Task instructions
Please find the lines in the following records that hold "functions", and copy them.

Available records
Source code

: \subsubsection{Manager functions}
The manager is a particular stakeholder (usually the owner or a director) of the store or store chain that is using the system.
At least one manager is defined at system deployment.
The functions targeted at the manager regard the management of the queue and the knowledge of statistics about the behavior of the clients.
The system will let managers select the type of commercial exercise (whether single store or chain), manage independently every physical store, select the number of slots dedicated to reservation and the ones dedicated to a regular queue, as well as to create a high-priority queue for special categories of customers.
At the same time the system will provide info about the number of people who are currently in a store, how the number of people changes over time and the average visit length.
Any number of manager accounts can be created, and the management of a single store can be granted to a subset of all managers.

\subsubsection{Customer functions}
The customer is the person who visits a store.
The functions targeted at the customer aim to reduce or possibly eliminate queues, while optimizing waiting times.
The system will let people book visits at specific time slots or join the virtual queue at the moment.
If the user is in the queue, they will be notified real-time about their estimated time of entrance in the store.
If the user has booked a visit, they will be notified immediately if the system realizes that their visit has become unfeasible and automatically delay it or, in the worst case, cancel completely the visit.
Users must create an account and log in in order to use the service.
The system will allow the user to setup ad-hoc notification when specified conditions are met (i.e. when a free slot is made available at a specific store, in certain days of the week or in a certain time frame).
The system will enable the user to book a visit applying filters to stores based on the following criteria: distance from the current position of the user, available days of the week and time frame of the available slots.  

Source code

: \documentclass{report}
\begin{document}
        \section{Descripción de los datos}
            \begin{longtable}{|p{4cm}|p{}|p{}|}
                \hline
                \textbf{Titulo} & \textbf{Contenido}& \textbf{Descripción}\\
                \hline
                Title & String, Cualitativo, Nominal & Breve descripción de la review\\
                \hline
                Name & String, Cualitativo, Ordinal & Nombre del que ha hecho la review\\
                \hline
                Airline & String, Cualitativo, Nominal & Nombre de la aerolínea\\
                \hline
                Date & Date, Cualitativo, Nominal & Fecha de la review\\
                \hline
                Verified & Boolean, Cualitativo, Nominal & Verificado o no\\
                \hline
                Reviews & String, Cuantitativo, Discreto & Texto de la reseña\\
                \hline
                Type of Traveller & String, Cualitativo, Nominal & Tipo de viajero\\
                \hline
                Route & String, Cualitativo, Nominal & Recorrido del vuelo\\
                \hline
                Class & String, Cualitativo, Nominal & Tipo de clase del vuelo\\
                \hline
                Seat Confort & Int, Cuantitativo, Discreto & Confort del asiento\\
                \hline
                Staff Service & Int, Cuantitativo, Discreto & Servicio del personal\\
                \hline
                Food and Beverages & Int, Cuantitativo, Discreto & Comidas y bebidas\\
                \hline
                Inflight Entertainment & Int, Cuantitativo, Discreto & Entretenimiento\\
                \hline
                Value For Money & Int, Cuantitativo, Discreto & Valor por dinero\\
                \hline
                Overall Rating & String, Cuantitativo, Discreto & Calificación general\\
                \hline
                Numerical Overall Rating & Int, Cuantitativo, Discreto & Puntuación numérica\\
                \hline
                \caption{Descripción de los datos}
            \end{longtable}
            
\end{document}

Response
: \subsubsection{Manager functions}
The functions targeted at the manager regard the management of the queue and the knowledge of statistics about the behavior of the clients.
\subsubsection{Customer functions}
The functions targeted at the customer aim to reduce or possibly eliminate queues, while optimizing waiting times.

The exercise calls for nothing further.